Apartment Complex Planned for West Colfax Will Continue to be Income-Restricted

By Gannon Rothman

Development for a five-story apartment complex is in the works in the West Colfax neighborhood, at least on paper. The property located at 1465-1497 Knox Court, owned by GAO Homes Partners, is currently occupied by 10 rental rowhomes.

The proposed development will continue to be income-restrictive, with 67 units for families making up to 50% of the area median income; the units are a mix of one- to three-bedroom residences, with most being two- to three-bedroom units. A structured onsite parking garage is also planned with potential office space for Girls Inc. on the first floor.

The project, Menola Homes, will cost nearly $35.6 million. The site was recently rezoned to keep it consistent with the rest of the Colfax Main Street district, where five stories is the maximum height for the building.

A new income-restricted apartment complex is slated for 1465-1497 Knox Court in West Colfax. Photo by Eric Heinz

Denver-based developer The Burgwyn Company is seeking a low-income housing tax credit (LIHTC) allocation of just over $1 million from the Colorado Housing Finance Authority (CHFA) to provide funding for the project, as well utilizing HUD funds. Once credits are awarded the development team will start the plan application to the city.

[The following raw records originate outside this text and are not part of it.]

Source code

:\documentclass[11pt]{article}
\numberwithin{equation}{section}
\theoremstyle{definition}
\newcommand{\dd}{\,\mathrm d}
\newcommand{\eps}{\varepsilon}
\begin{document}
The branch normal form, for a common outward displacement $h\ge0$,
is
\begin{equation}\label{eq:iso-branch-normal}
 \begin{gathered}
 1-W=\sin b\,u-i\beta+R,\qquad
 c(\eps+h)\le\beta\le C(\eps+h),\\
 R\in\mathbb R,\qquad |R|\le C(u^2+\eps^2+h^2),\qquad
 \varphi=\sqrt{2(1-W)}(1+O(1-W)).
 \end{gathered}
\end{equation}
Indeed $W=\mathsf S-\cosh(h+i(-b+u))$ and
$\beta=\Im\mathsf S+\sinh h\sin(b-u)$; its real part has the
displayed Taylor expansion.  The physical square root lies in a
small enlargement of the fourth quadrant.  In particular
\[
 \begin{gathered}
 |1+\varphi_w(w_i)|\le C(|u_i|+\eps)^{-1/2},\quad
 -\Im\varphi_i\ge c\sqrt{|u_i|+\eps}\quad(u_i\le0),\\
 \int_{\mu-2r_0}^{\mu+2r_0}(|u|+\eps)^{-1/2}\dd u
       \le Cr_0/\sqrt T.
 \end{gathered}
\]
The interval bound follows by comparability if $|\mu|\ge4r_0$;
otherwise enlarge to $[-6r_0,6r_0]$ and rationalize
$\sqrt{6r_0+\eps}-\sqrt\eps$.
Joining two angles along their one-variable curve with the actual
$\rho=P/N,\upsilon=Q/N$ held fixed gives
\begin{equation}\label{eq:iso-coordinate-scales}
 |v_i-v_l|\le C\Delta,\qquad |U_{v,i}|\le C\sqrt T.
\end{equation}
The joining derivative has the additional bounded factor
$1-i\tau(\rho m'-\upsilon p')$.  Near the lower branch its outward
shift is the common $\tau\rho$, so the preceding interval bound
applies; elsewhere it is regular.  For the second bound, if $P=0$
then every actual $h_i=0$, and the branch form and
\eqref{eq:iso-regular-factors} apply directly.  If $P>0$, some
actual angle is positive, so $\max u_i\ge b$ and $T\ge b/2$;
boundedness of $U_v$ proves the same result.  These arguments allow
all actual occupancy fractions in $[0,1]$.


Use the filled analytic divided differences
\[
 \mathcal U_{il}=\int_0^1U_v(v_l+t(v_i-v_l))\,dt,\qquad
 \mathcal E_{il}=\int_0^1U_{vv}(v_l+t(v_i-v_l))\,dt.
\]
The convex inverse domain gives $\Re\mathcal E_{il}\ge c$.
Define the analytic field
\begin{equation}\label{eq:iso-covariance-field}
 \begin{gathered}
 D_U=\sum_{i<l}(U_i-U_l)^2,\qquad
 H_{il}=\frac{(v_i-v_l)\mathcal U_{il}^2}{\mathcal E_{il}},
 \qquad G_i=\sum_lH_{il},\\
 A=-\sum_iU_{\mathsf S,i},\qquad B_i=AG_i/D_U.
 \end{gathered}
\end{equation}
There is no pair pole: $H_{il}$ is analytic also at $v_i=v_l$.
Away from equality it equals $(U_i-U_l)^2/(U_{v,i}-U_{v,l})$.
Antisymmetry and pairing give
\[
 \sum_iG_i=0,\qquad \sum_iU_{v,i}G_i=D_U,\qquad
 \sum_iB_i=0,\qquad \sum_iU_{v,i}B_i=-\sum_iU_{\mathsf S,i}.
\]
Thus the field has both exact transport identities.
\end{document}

LIHTC provides developers with a tax incentive to construct low-income households or affordable rental housing by offering a 10-year tax credit for projects. The project is dependent upon the LIHTC award when the application process starts soon.

LIHTCs are typically awarded in early November, with a development plan starting next January, according to Alisha Hammett, a planner with Shopworks Architecture, which is designing the building. Residents who do become displaced during construction will have the opportunity to relocate to other properties owned by the developer or anywhere that accepts a housing voucher. They will have first right of return into the new building once completed, should they choose and qualify.

Hammett said they anticipate the entitlement process to take six to nine months and construction to take 18 to 24 months.

“Best case scenario the building will open (near the middle of the year in 2026),” Hammett said. “This development proposal wasn’t based on a market study,” she added. “The city of Denver is in a housing crisis and has been for some time. This location is well-served by transit (both bus and light rail), has a public park, library, elementary school, after-school programs and grocery all within walking distance of the site, ensuring affordable living not just affordable housing.”

Hammett said that the qualities of the location makes it a competitive site to win the LIHTC award according to the Colorado Housing Finance Authority’s (CHFA) qualified allocation plan. In recent years, Denver’s effort of channeling growth in certain areas has been adopted through Blueprint Denver, a plan to reimagine the city’s growth for the next few decades.

The Menola Homes project is focusing on the plan in West Colfax that has seen an increase in population growth in recent years by staying consistent with Blueprint Denver and the West Colfax Plan. The property is deed restricted by HUD through December 2027, making it necessary to deliver an income-restricted development, Hammett said. Should a LIHTC be awarded, the site will continue to be deed restricted for a minimum of 40 years with the new building.